Birdie volunteered to run down to the beach to check that Festa, Joseph and Celice were indeed safe and to let them know about the fire and what was lost inside the study house; their clothes and bags, their notes and books, the promise of their doctorates. Birdie could hardly refuse the task: he was the fittest of the three and, actually, the only one with any shoes. He’d used the heels to knock the glass out of the bunk-room windows for their escape.
Hanny and Victor would have to make their unheroic ways barefoot across the manac fields towards the shanty village. A second visit, less triumphant than the first, in search of borrowed clothes and shoes, and a telephone to call the Institute, the airport and the fire brigade. If this wind picked up, so might the embers of the study house. Then they’d have a forest or a scrub fire to account for, and even houses in the village might be lost. A trembling thought.

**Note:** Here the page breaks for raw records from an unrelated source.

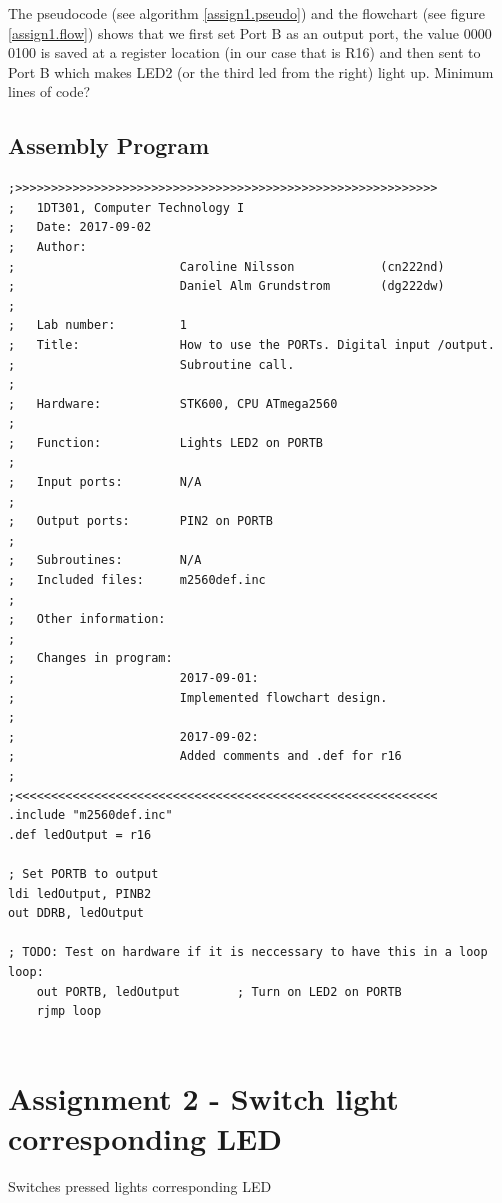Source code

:\documentclass[a4paper, 12pt]{article}
\begin{document}
The pseudocode (see algorithm \ref{assign1.pseudo}) and the flowchart (see figure \ref{assign1.flow}) shows that we first set Port B as an output port, the value 0000 0100 is saved at a register location (in our case that is R16) and then sent to Port B which makes LED2 (or the third led from the right) light up. 
Minimum lines of code?
\newpage
\subsection{Assembly Program}
\begin{lstlisting}[basicstyle=\tiny]
;>>>>>>>>>>>>>>>>>>>>>>>>>>>>>>>>>>>>>>>>>>>>>>>>>>>>>>>>>>>
;   1DT301, Computer Technology I
;   Date: 2017-09-02
;   Author:
;                       Caroline Nilsson            (cn222nd)
;                       Daniel Alm Grundstrom       (dg222dw)
;
;   Lab number:         1
;   Title:              How to use the PORTs. Digital input /output.
;                       Subroutine call.
;
;   Hardware:           STK600, CPU ATmega2560
;
;   Function:           Lights LED2 on PORTB
;
;   Input ports:        N/A
;
;   Output ports:       PIN2 on PORTB
;
;   Subroutines:        N/A
;   Included files:     m2560def.inc
;
;   Other information:
;
;   Changes in program: 
;                       2017-09-01:
;                       Implemented flowchart design.
;
;                       2017-09-02:
;                       Added comments and .def for r16
;
;<<<<<<<<<<<<<<<<<<<<<<<<<<<<<<<<<<<<<<<<<<<<<<<<<<<<<<<<<<<
.include "m2560def.inc"
.def ledOutput = r16

; Set PORTB to output
ldi ledOutput, PINB2
out DDRB, ledOutput

; TODO: Test on hardware if it is neccessary to have this in a loop
loop:
    out PORTB, ledOutput        ; Turn on LED2 on PORTB
    rjmp loop


\end{lstlisting}

\newpage

\section{Assignment 2 - Switch light corresponding LED}
\begin{algorithm}
\begin{algorithmic}
\Repeat
{} 
\Until{$\infty$}
\EndProcedure
\caption{Switches pressed lights corresponding LED}
\label{assign2.pseudo}
\end{algorithmic}
\end{algorithm}
\end{document}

Their comrade Birdie was a scarecrow, leaping down the steps, two at a time, through the stands of flute bushes, until he reached the farm lane and the ponds. He wore only a white T-shirt, fly-fronted pyjama bottoms from which his penis pecked and nodded like a finger puppet as he ran, black ankle boots, no socks. He smelt of smoke and sweat. His hair was matted. He’d never felt before so cinematic and so wholly ludicrous. He knew where on the coast he would find his three colleagues. He had himself helped Festa rake in the seaweed for her medical and nutritional studies one afternoon. She’d recompensed him with her kisses just the night before, although, despite his best endeavours, she was not yet quite ready to allow his tongue to penetrate her lips or his hand to dip into her clothes. And he had twice spotted Joseph and Celice in the shallows further up the coast, towards the jutting foreshore of the bay.
The route was simple and mostly downhill: the pines, the marshes and the dunes, the coastal track, the wide expanses of the beach, the splashing run along the shore towards the figures in the tide, the distant, bending plume of ash. He hadn’t felt so fit for months, despite the ankle-rubbing boots and the remains of a smoke-laden headache. He was pumped up by all the thrilling chemicals of shock. The effort brought it home to him. Death had been near; he had been fortunate. He’d never been so fast or spirited, so oddly close to nausea and joy. How glorious he would appear to Festa as he called to her, half naked and half Hollywood, an envoy bearing messages and running from the fire towards the sea.